Utilization is generally stable on the same inputs, but throughput varies with CPU/cache contention, so it is expected to see small ups and downs from run-to-run and even larger discrepancies when the system is under heavy load (use uptime to view activity/load). During grading, we will evaluate performance on an isolated quiescent host to reduce artifacts. All myth hosts are running identical software, but some have skimpier hardware (e.g. 4M L2 cache versus 6M, slower clock) which can affect results. You can view a host's specs in the file /proc/cpuinfo if you're curious. We will measure performance for all submissions on the same myth under the same conditions to ensure consistency in grading.

Am I guaranteed the same allocator performance on the grading scripts that I get for the sample scripts?
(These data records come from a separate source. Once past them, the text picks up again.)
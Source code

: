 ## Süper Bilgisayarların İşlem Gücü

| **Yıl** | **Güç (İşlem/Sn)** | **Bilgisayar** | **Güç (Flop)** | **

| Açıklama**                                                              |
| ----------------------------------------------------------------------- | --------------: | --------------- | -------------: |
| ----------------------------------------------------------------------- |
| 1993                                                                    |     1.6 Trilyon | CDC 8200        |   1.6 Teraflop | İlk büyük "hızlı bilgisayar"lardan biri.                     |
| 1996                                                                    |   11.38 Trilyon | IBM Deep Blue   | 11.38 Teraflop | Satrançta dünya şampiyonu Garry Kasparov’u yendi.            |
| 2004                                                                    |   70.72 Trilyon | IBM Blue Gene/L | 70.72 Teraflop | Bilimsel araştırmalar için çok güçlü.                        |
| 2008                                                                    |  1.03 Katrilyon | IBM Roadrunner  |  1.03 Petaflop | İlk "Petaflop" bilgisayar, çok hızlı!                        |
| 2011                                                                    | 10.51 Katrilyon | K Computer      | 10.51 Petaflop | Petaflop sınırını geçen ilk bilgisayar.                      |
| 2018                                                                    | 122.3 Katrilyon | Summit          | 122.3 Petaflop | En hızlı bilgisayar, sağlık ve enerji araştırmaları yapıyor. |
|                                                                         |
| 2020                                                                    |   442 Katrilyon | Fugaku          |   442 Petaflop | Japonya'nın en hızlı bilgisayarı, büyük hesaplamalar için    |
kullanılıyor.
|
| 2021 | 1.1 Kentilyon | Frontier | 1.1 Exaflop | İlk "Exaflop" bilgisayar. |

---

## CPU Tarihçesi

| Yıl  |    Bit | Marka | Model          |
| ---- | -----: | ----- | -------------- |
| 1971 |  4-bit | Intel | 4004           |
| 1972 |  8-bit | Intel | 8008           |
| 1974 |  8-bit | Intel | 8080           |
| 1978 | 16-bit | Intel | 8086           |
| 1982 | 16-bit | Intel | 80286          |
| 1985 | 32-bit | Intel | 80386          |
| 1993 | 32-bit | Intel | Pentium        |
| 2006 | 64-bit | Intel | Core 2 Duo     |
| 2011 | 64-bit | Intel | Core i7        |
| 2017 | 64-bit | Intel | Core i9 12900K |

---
No. The mix of grading scripts will be similar, but not identical, to the published samples. Your allocator should be designed to perform well in a variety of situations, rather than be tailored to fit exactly one set of known inputs. It may help to play with creating some scripts to broaden the mix of workloads on which you have tested. It is typical that there are some scenarios that play into your best-case handling and others that don't, so ups and downs are expected, but far outliers can dominate the aggregate, so keep an eye on your extreme cases. This means both trying to bring your worst-case closer to the median and being wary of depending too much on your best case making up for others. If your performance is very consistent across a variety of scripts, you gain higher confidence that your results will be replicable across a wider variety of scenarios. Look for the opportunities that moderate between extremes. If your allocator has consistent performance across most/all sample scripts, then taking a few out and replacing with others should result in only minor change in overall performance, but if you have wider variability script-to-script, then your allocator performance may experience a more significant swing when we mix things up in grading. You can estimate your own worst-case outcome by calculating how your allocator would fare on a mix constructed from the published samples having removed your top few best performers and replacing with copies of your weakest performers.

What gcc flags are allowed?

Anything goes. Edit ALLOCATOR_EXTRA_CFLAGS in the Makefile to configure your desired options. The initial flags are -Og. While still in active development, this flag generates code that is more debugger-friendly, but once you're working on performance, experiment with more aggressive levels and options. We will compile your allocator using the setting from your submitted Makefile, so be sure to submit with the flags configured to work best for your code.